MD: Baltimore County
Area: 682 mi²
Population: 823,015 (2013)
Unemployment rate: 5.3% (Apr 2015)
County seat: Towson
Baltimore County is a county located in the northern part of the U.S. state of Maryland. As of 2015, the county's estimated population was 831,128, making it the third-most populous county in Maryland. Its county seat is in Towson, in the north-central section just north of the adjacent Baltimore. The name of the County derives from the barony of the Proprietor of the Calverts' new colony in the Province of Maryland, Cecil Calvert, 2nd Baron Baltimore (1605–1675),, and the town of "Baltimore" in County Cork, of southern coastal Ireland.
Baltimore County is included in the Baltimore-Columbia-Towson, MD Metropolitan Statistical Area, which is also included in the Washington-Baltimore-Arlington, DC-MD-VA-WV-PA Combined Statistical Area. It is part of the Northeast Megalopolis stretching from Boston to Washington, D.C..

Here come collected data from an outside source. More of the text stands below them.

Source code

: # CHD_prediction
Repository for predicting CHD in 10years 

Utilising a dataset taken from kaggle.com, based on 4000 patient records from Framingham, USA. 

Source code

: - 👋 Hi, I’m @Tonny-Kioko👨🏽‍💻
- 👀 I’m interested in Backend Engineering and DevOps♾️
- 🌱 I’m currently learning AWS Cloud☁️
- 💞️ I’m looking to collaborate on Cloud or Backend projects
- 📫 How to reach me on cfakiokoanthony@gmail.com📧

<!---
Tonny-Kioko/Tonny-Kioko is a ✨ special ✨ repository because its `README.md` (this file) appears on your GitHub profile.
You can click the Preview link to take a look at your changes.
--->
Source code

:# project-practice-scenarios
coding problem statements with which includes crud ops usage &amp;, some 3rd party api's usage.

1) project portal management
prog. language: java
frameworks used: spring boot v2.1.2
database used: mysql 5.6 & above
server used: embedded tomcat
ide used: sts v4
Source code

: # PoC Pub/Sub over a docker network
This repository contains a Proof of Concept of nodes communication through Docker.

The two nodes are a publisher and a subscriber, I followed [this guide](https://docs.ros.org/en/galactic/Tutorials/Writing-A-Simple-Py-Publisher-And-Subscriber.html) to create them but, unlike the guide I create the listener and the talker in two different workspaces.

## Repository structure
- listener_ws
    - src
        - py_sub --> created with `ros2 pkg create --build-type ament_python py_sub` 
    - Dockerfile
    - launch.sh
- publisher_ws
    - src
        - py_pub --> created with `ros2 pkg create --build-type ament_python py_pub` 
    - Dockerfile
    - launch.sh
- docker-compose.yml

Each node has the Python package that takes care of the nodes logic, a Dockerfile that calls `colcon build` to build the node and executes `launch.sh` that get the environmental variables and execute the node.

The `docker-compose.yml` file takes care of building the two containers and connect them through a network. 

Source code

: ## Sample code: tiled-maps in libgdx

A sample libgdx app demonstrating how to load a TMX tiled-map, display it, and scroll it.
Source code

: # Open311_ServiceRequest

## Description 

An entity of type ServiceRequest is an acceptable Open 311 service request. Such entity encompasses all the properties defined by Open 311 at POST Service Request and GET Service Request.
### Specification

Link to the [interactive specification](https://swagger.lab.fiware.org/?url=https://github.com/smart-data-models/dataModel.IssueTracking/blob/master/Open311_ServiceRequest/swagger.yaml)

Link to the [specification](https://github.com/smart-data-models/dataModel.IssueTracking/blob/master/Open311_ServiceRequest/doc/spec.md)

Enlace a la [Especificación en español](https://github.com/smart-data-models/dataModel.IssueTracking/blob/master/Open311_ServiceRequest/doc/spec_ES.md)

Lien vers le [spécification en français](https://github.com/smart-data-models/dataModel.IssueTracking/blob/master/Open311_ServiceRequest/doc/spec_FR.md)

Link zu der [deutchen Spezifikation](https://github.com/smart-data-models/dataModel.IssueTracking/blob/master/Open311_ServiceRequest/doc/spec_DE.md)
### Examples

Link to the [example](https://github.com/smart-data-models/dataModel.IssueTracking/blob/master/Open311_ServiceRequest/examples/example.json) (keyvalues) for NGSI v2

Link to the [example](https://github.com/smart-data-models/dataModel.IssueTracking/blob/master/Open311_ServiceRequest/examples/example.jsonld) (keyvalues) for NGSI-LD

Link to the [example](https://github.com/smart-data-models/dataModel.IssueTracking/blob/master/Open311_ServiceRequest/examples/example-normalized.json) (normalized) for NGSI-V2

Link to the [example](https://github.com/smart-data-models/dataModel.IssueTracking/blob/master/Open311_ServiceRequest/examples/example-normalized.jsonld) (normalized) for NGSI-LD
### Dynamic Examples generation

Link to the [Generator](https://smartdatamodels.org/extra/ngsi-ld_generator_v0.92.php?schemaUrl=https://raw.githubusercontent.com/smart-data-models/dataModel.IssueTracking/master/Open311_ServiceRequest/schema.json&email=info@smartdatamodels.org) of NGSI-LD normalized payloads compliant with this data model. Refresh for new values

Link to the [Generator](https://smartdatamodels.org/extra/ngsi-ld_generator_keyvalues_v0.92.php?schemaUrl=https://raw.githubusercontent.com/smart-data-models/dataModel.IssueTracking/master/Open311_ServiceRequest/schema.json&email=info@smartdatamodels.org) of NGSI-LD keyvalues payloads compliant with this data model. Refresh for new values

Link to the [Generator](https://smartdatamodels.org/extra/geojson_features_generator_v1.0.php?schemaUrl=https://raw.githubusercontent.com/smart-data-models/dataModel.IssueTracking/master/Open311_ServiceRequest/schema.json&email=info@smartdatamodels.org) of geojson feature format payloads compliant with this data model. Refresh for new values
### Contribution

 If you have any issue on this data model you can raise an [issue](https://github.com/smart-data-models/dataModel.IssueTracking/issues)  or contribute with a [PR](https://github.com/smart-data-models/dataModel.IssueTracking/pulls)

Baltimore County no longer includes the City of Baltimore, a maritime "port of entry" established in 1706. The Town of Baltimore became the "county seat" of Baltimore County in 1767, with construction later of a new downtown courthouse. The Town of Baltimore was Incorporated as a City – 1796/1797. After several small parcels of land were added to the Town during 1780s, larger segments of territory were annexed from Baltimore County in three major acts. First adding areas known as the "Precincts" on the west, north (up to North Avenue), east and southwest sides in 1816 and second, on the western and northern boundaries in 1888. The East side industrial communities of Canton and Highlandtown, with large factory and business owners who resisted and opposed annexation, were not annexed by Baltimore City until 30 years later. The third and last major annexation took place 1918–1919, which again took territory from the County on all three sides (west, north and east) as well as to the south for the first time from Anne Arundel County, along the south shores of the Patapsco River. With adoption of the second Maryland state constitution in 1851, provisions mandated separation of Baltimore City from the County, having it assume one of the few "independent city" status in the United States, created the city on the same level with other 23 counties of the state, and gave limited "home rule" powers separate from the authority of the General Assembly of Maryland. A constitutional amendment, (little noticed and causing not much controversy or realization of future impact at the time, even by the city) was approved by referendum by state voters to the 1867 Maryland Constitution in 1948, prohibiting any future annexations without approval from residents in affected territories. Population reached a maximum of 959,000 in 1950, and has declined every decade since as growth expanded to a greater metropolitan area, now involving five surrounding counties in the half-century since. Although causing extensive city-county hostilities during the time of 1950s, 1960s, and 1970s Civil Rights movement, with increasing urban social ills faced by the County's older "inner suburbs" by the 1980s, an atmosphere of metro cooperation has emerged with the drawing of cross-border state assembly districts, and organization of regional government agencies and increasing state assumption of powers.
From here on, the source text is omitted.